2. Arsenic and its properties
Arsenic is a chemical element, which exists in various inorganic and organic forms.
Inorganic arsenic species mainly include As(V): H3AsO4, H2AsO4−, HAsO42−, and AsO43−. H3AsO4 is the most commonly found in the environment. It is the predominant arsenic species in natural waters, soils, and drinking water. It is also present in plants, algae, and aquatic animals. Arsenates have a high ionization capacity. The molecule, by losing the hydrogen ion by dissociation, remains negatively charged, forming several anions. The As(III) species: H3AsO3, H2AsO3−, HAsO32−, and AsO33− are considered as the most toxic. The oxidation state of arsenic depends on the conditions, such as the redox potential and pH. Under oxidizing conditions As(V) predominates over As(III) in the form of H2AsO4− (pH < 6.9) and in the form of HAsO42− (at higher pH). At pH < 2 (extremely acidic) the dominant species is H3AsO4. At pH > 12 (extreme basicity) the dominant species is AsO43−. Under reducing conditions and pH < 9.2 the neutral specie H3AsO3 prevails. In surface waters As(V) predominates over As(III), while in groundwater both may be present.

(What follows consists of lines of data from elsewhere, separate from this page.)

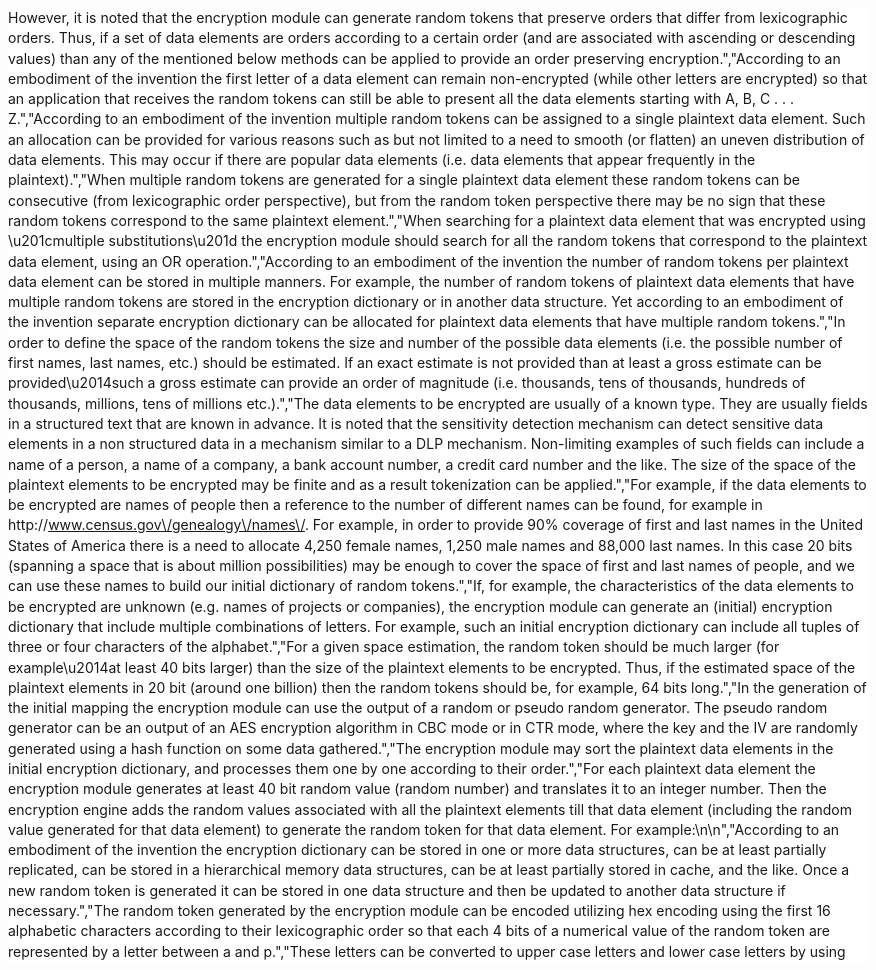 However, it is noted that the encryption module can generate random tokens that preserve orders that differ from lexicographic orders. Thus, if a set of data elements are orders according to a certain order (and are associated with ascending or descending values) than any of the mentioned below methods can be applied to provide an order preserving encryption.","According to an embodiment of the invention the first letter of a data element can remain non-encrypted (while other letters are encrypted) so that an application that receives the random tokens can still be able to present all the data elements starting with A, B, C . . . Z.","According to an embodiment of the invention multiple random tokens can be assigned to a single plaintext data element. Such an allocation can be provided for various reasons such as but not limited to a need to smooth (or flatten) an uneven distribution of data elements. This may occur if there are popular data elements (i.e. data elements that appear frequently in the plaintext).","When multiple random tokens are generated for a single plaintext data element these random tokens can be consecutive (from lexicographic order perspective), but from the random token perspective there may be no sign that these random tokens correspond to the same plaintext element.","When searching for a plaintext data element that was encrypted using \u201cmultiple substitutions\u201d the encryption module should search for all the random tokens that correspond to the plaintext data element, using an OR operation.","According to an embodiment of the invention the number of random tokens per plaintext data element can be stored in multiple manners. For example, the number of random tokens of plaintext data elements that have multiple random tokens are stored in the encryption dictionary or in another data structure. Yet according to an embodiment of the invention separate encryption dictionary can be allocated for plaintext data elements that have multiple random tokens.","In order to define the space of the random tokens the size and number of the possible data elements (i.e. the possible number of first names, last names, etc.) should be estimated. If an exact estimate is not provided than at least a gross estimate can be provided\u2014such a gross estimate can provide an order of magnitude (i.e. thousands, tens of thousands, hundreds of thousands, millions, tens of millions etc.).","The data elements to be encrypted are usually of a known type. They are usually fields in a structured text that are known in advance. It is noted that the sensitivity detection mechanism can detect sensitive data elements in a non structured data in a mechanism similar to a DLP mechanism. Non-limiting examples of such fields can include a name of a person, a name of a company, a bank account number, a credit card number and the like. The size of the space of the plaintext elements to be encrypted may be finite and as a result tokenization can be applied.","For example, if the data elements to be encrypted are names of people then a reference to the number of different names can be found, for example in http:\/\/www.census.gov\/genealogy\/names\/. For example, in order to provide 90% coverage of first and last names in the United States of America there is a need to allocate 4,250 female names, 1,250 male names and 88,000 last names. In this case 20 bits (spanning a space that is about million possibilities) may be enough to cover the space of first and last names of people, and we can use these names to build our initial dictionary of random tokens.","If, for example, the characteristics of the data elements to be encrypted are unknown (e.g. names of projects or companies), the encryption module can generate an (initial) encryption dictionary that include multiple combinations of letters. For example, such an initial encryption dictionary can include all tuples of three or four characters of the alphabet.","For a given space estimation, the random token should be much larger (for example\u2014at least 40 bits larger) than the size of the plaintext elements to be encrypted. Thus, if the estimated space of the plaintext elements in 20 bit (around one billion) then the random tokens should be, for example, 64 bits long.","In the generation of the initial mapping the encryption module can use the output of a random or pseudo random generator. The pseudo random generator can be an output of an AES encryption algorithm in CBC mode or in CTR mode, where the key and the IV are randomly generated using a hash function on some data gathered.","The encryption module may sort the plaintext data elements in the initial encryption dictionary, and processes them one by one according to their order.","For each plaintext data element the encryption module generates at least 40 bit random value (random number) and translates it to an integer number. Then the encryption engine adds the random values associated with all the plaintext elements till that data element (including the random value generated for that data element) to generate the random token for that data element. For example:\n\n","According to an embodiment of the invention the encryption dictionary can be stored in one or more data structures, can be at least partially replicated, can be stored in a hierarchical memory data structures, can be at least partially stored in cache, and the like. Once a new random token is generated it can be stored in one data structure and then be updated to another data structure if necessary.","The random token generated by the encryption module can be encoded utilizing hex encoding using the first 16 alphabetic characters according to their lexicographic order so that each 4 bits of a numerical value of the random token are represented by a letter between a and p.","These letters can be converted to upper case letters and lower case letters by using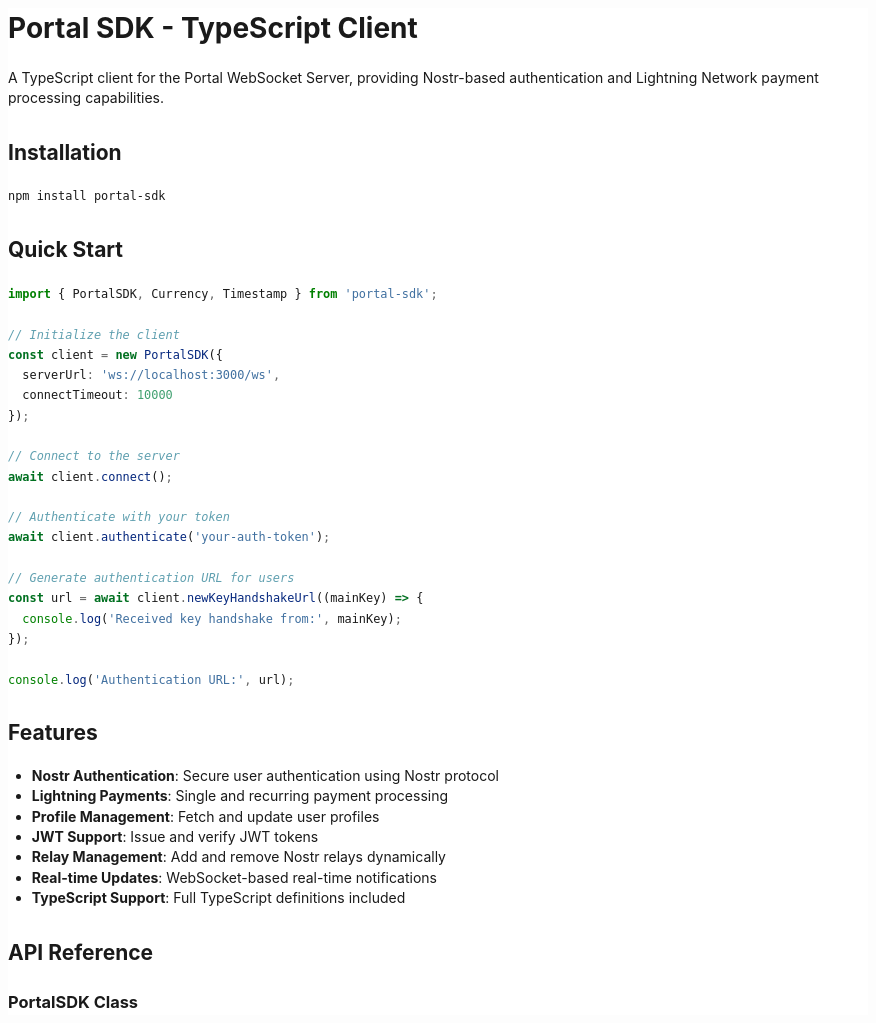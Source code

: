 # Portal SDK - TypeScript Client

A TypeScript client for the Portal WebSocket Server, providing Nostr-based authentication and Lightning Network payment processing capabilities.

## Installation

```bash
npm install portal-sdk
```

## Quick Start

```typescript
import { PortalSDK, Currency, Timestamp } from 'portal-sdk';

// Initialize the client
const client = new PortalSDK({
  serverUrl: 'ws://localhost:3000/ws',
  connectTimeout: 10000
});

// Connect to the server
await client.connect();

// Authenticate with your token
await client.authenticate('your-auth-token');

// Generate authentication URL for users
const url = await client.newKeyHandshakeUrl((mainKey) => {
  console.log('Received key handshake from:', mainKey);
});

console.log('Authentication URL:', url);
```

## Features

- **Nostr Authentication**: Secure user authentication using Nostr protocol
- **Lightning Payments**: Single and recurring payment processing
- **Profile Management**: Fetch and update user profiles
- **JWT Support**: Issue and verify JWT tokens
- **Relay Management**: Add and remove Nostr relays dynamically
- **Real-time Updates**: WebSocket-based real-time notifications
- **TypeScript Support**: Full TypeScript definitions included

## API Reference

### PortalSDK Class
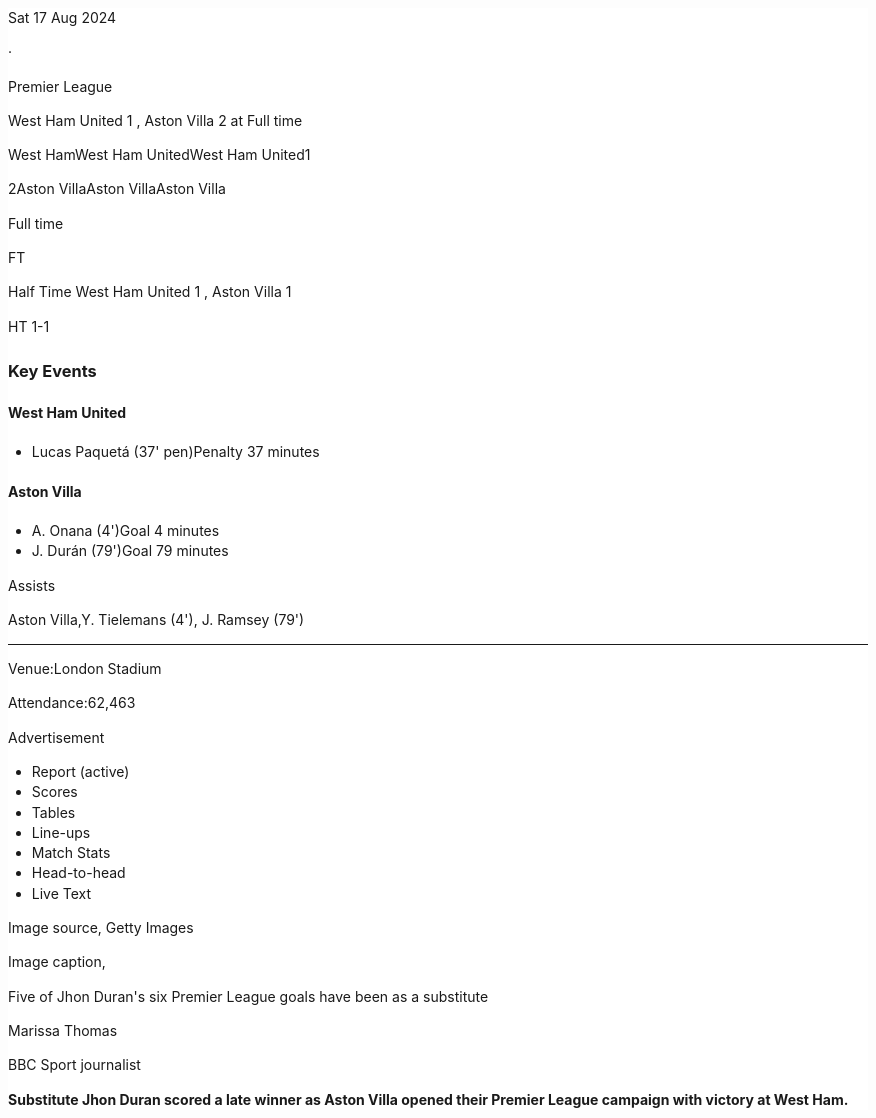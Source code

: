 Sat 17 Aug 2024

‧

Premier League

West Ham United 1 , Aston Villa 2 at Full time

West HamWest Ham UnitedWest Ham United1

2Aston VillaAston VillaAston Villa

Full time

FT

Half Time West Ham United 1 , Aston Villa 1

HT 1-1

### Key Events

#### West Ham United

-   Lucas Paquetá (37' pen)Penalty 37 minutes

#### Aston Villa

-   A. Onana (4')Goal 4 minutes
-   J. Durán (79')Goal 79 minutes

Assists

Aston Villa,Y. Tielemans (4'), J. Ramsey (79')

___

Venue:London Stadium

Attendance:62,463

Advertisement

-   Report (active)
-   Scores
-   Tables
-   Line-ups
-   Match Stats
-   Head-to-head
-   Live Text

Image source, Getty Images

Image caption,

Five of Jhon Duran's six Premier League goals have been as a substitute

Marissa Thomas

BBC Sport journalist

**Substitute Jhon Duran scored a late winner as Aston Villa opened their Premier League campaign with victory at West Ham.**
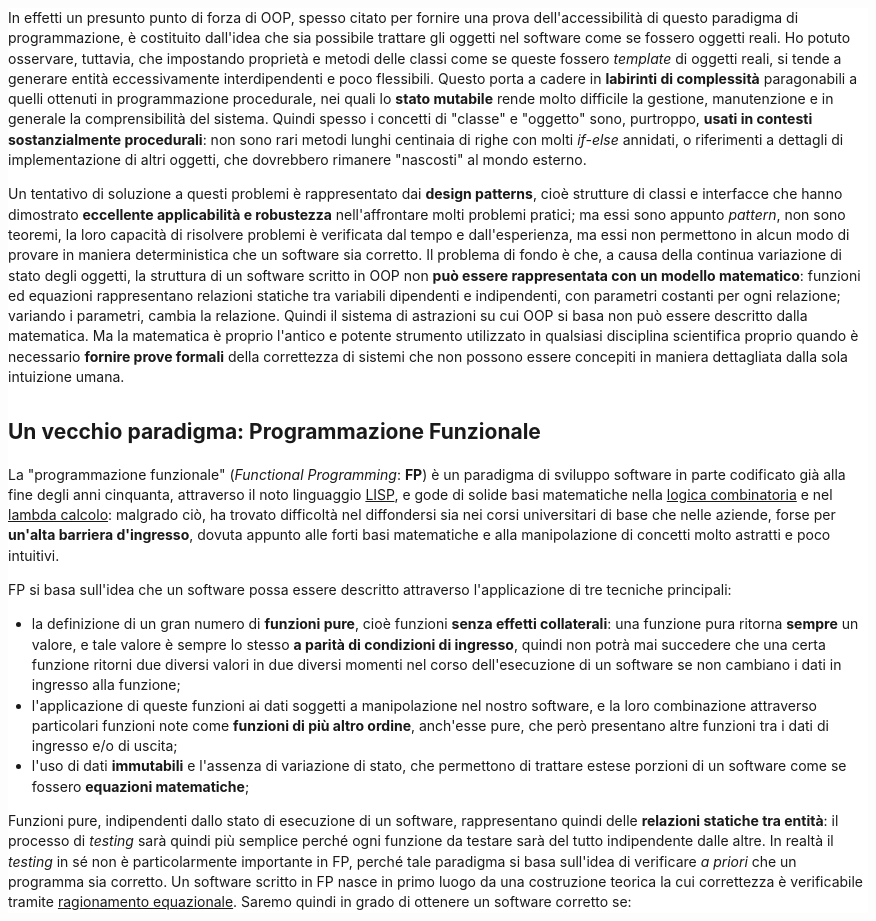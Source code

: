 In effetti un presunto punto di forza di OOP, spesso citato per fornire una prova dell'accessibilità di questo paradigma di programmazione, è costituito dall'idea che sia possibile trattare gli oggetti nel software come se fossero oggetti reali. Ho potuto osservare, tuttavia, che impostando proprietà e metodi delle classi come se queste fossero *template* di oggetti reali, si tende a generare entità eccessivamente interdipendenti e poco flessibili. Questo porta a cadere in **labirinti di complessità** paragonabili a quelli ottenuti in programmazione procedurale, nei quali lo **stato mutabile** rende molto difficile la gestione, manutenzione e in generale la comprensibilità del sistema. Quindi spesso i concetti di "classe" e "oggetto" sono, purtroppo, **usati in contesti sostanzialmente procedurali**: non sono rari metodi lunghi centinaia di righe con molti *if-else* annidati, o riferimenti a dettagli di implementazione di altri oggetti, che dovrebbero rimanere "nascosti" al mondo esterno.

Un tentativo di soluzione a questi problemi è rappresentato dai **design patterns**, cioè strutture di classi e interfacce che hanno dimostrato **eccellente applicabilità e robustezza** nell'affrontare molti problemi pratici; ma essi sono appunto *pattern*, non sono teoremi, la loro capacità di risolvere problemi è verificata dal tempo e dall'esperienza, ma essi non permettono in alcun modo di provare in maniera deterministica che un software sia corretto. Il problema di fondo è che, a causa della continua variazione di stato degli oggetti, la struttura di un software scritto in OOP non **può essere rappresentata con un modello matematico**: funzioni ed equazioni rappresentano relazioni statiche tra variabili dipendenti e indipendenti, con parametri costanti per ogni relazione; variando i parametri, cambia la relazione. Quindi il sistema di astrazioni su cui OOP si basa non può essere descritto dalla matematica. Ma la matematica è proprio l'antico e potente strumento utilizzato in qualsiasi disciplina scientifica proprio quando è necessario **fornire prove formali** della correttezza di sistemi che non possono essere concepiti in maniera dettagliata dalla sola intuizione umana.

<a name="un-vecchio-paradigma-programmazione-funzionale"></a>
## Un vecchio paradigma: Programmazione Funzionale

La "programmazione funzionale" (*Functional Programming*: **FP**) è un paradigma di sviluppo software in parte codificato già alla fine degli anni cinquanta, attraverso il noto linguaggio [LISP](https://en.wikipedia.org/wiki/Lisp_(programming_language)), e gode di solide basi matematiche nella [logica combinatoria](https://en.wikipedia.org/wiki/Combinatory_logic) e nel [lambda calcolo](https://en.wikipedia.org/wiki/Lambda_calculus): malgrado ciò, ha trovato difficoltà nel diffondersi sia nei corsi universitari di base che nelle aziende, forse per **un'alta barriera d'ingresso**, dovuta appunto alle forti basi matematiche e alla manipolazione di concetti molto astratti e poco intuitivi. 

FP si basa sull'idea che un software possa essere descritto attraverso l'applicazione di tre tecniche principali:

- la definizione di un gran numero di **funzioni pure**, cioè funzioni **senza effetti collaterali**: una funzione pura ritorna **sempre** un valore, e tale valore è sempre lo stesso **a parità di condizioni di ingresso**, quindi non potrà mai succedere che una certa funzione ritorni due diversi valori in due diversi momenti nel corso dell'esecuzione di un software se non cambiano i dati in ingresso alla funzione;
- l'applicazione di queste funzioni ai dati soggetti a manipolazione nel nostro software, e la loro combinazione attraverso particolari funzioni note come **funzioni di più altro ordine**, anch'esse pure, che però presentano altre funzioni tra i dati di ingresso e/o di uscita;
- l'uso di dati **immutabili** e l'assenza di variazione di stato, che permettono di trattare estese porzioni di un software come se fossero **equazioni matematiche**;

Funzioni pure, indipendenti dallo stato di esecuzione di un software, rappresentano quindi delle **relazioni statiche tra entità**: il processo di *testing* sarà quindi più semplice perché ogni funzione da testare sarà del tutto indipendente dalle altre. In realtà il *testing* in sé non è particolarmente importante in FP, perché tale paradigma si basa sull'idea di verificare *a priori* che un programma sia corretto. Un software scritto in FP nasce in primo luogo da una costruzione teorica la cui correttezza è verificabile tramite [ragionamento equazionale](http://www.haskellforall.com/2013/12/equational-reasoning.html). Saremo quindi in grado di ottenere un software corretto se:
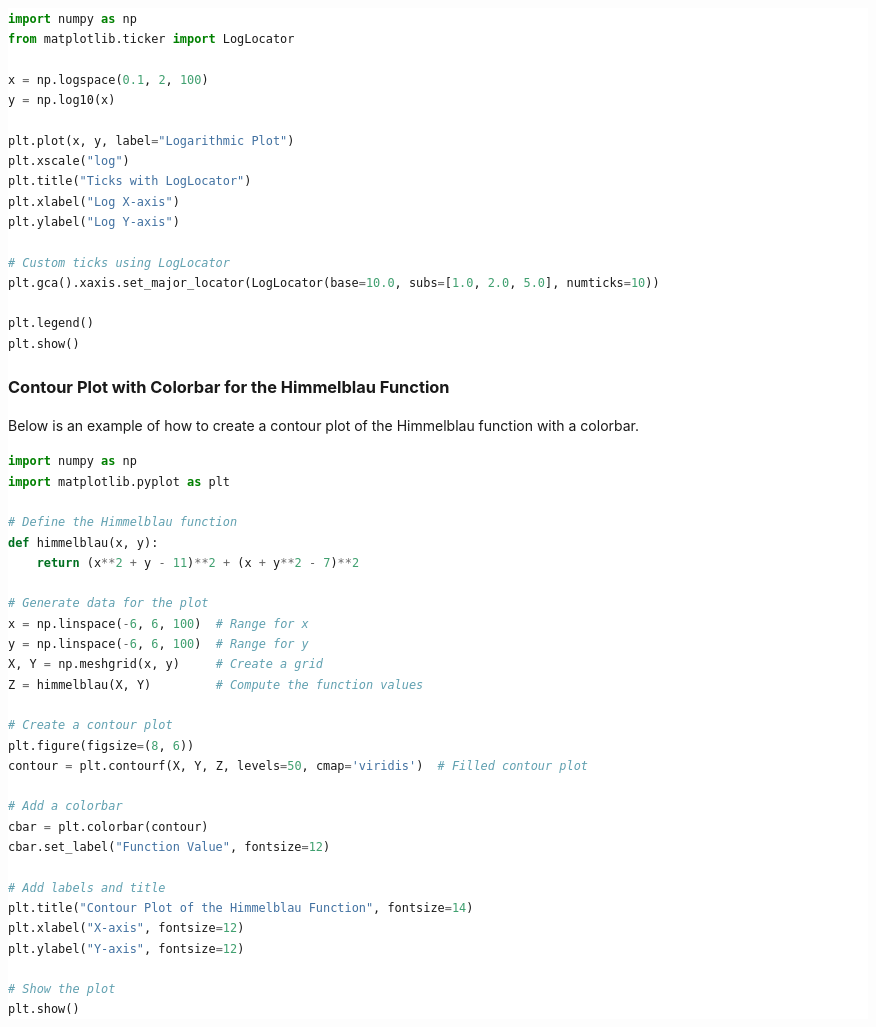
 ```python
import numpy as np
from matplotlib.ticker import LogLocator

x = np.logspace(0.1, 2, 100)
y = np.log10(x)

plt.plot(x, y, label="Logarithmic Plot")
plt.xscale("log")
plt.title("Ticks with LogLocator")
plt.xlabel("Log X-axis")
plt.ylabel("Log Y-axis")

# Custom ticks using LogLocator
plt.gca().xaxis.set_major_locator(LogLocator(base=10.0, subs=[1.0, 2.0, 5.0], numticks=10))

plt.legend()
plt.show()
```

### Contour Plot with Colorbar for the Himmelblau Function

Below is an example of how to create a contour plot of the Himmelblau function with a colorbar.

```python
import numpy as np
import matplotlib.pyplot as plt

# Define the Himmelblau function
def himmelblau(x, y):
    return (x**2 + y - 11)**2 + (x + y**2 - 7)**2

# Generate data for the plot
x = np.linspace(-6, 6, 100)  # Range for x
y = np.linspace(-6, 6, 100)  # Range for y
X, Y = np.meshgrid(x, y)     # Create a grid
Z = himmelblau(X, Y)         # Compute the function values

# Create a contour plot
plt.figure(figsize=(8, 6))
contour = plt.contourf(X, Y, Z, levels=50, cmap='viridis')  # Filled contour plot

# Add a colorbar
cbar = plt.colorbar(contour)
cbar.set_label("Function Value", fontsize=12)

# Add labels and title
plt.title("Contour Plot of the Himmelblau Function", fontsize=14)
plt.xlabel("X-axis", fontsize=12)
plt.ylabel("Y-axis", fontsize=12)

# Show the plot
plt.show()
```

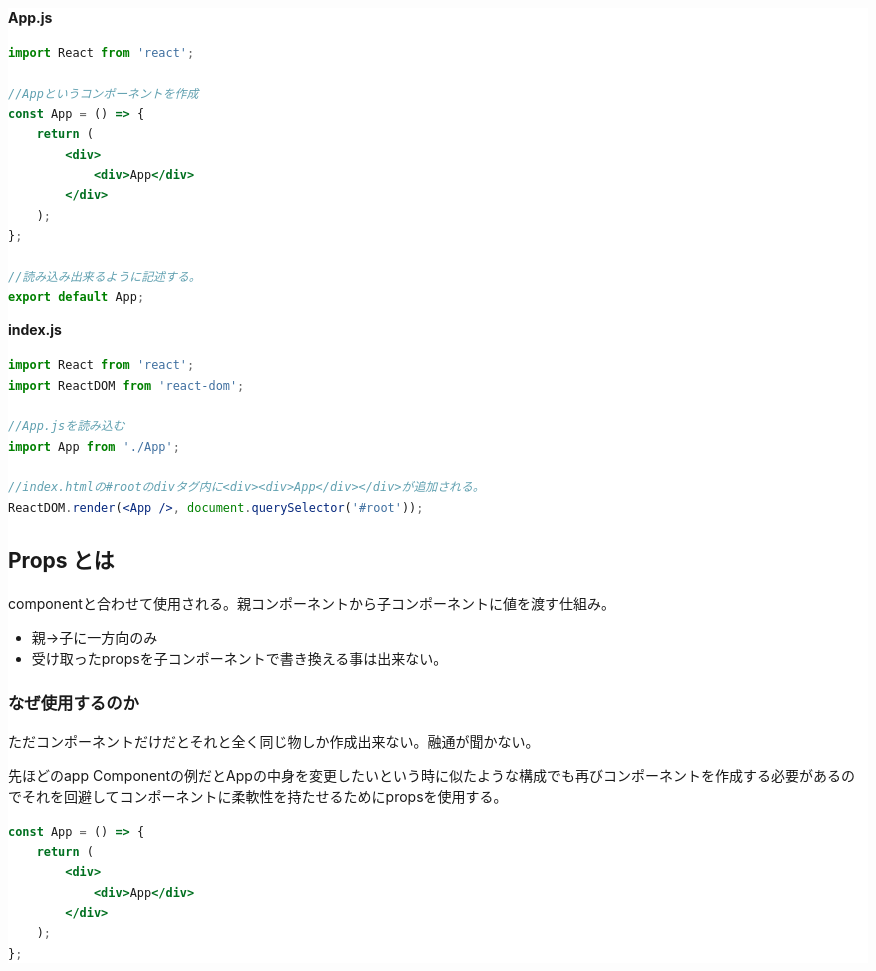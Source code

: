 **App.js**

```jsx
import React from 'react';

//Appというコンポーネントを作成
const App = () => {
	return (
		<div>
			<div>App</div>
		</div>
	);
};

//読み込み出来るように記述する。
export default App;
```

**index.js**

```jsx
import React from 'react';
import ReactDOM from 'react-dom';

//App.jsを読み込む
import App from './App';

//index.htmlの#rootのdivタグ内に<div><div>App</div></div>が追加される。
ReactDOM.render(<App />, document.querySelector('#root'));
```

## Props とは

componentと合わせて使用される。親コンポーネントから子コンポーネントに値を渡す仕組み。

- 親→子に一方向のみ
- 受け取ったpropsを子コンポーネントで書き換える事は出来ない。

### なぜ使用するのか

ただコンポーネントだけだとそれと全く同じ物しか作成出来ない。融通が聞かない。

先ほどのapp Componentの例だとAppの中身を変更したいという時に似たような構成でも再びコンポーネントを作成する必要があるのでそれを回避してコンポーネントに柔軟性を持たせるためにpropsを使用する。

```jsx
const App = () => {
	return (
		<div>
			<div>App</div>
		</div>
	);
};
```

Organic arsenic species are widely distributed in the atmosphere, aquatic systems, soils, sediments, and biological tissues. They are involved in biologically mediated methylation, which occurs in terrestrial and marine organisms and which converts inorganic arsenic into nontoxic methylated compounds or in methylated compounds of moderate toxicity. Organic forms of arsenic usually occur in lower concentrations than inorganic species, although their ratio may increase as a result of methylation reactions catalyzed by microbial activity (bacteria, algae). The predominant organic forms are: dimethylarsinic acid and monomethylarsonic acid, where arsenic is present in both cases as As(V).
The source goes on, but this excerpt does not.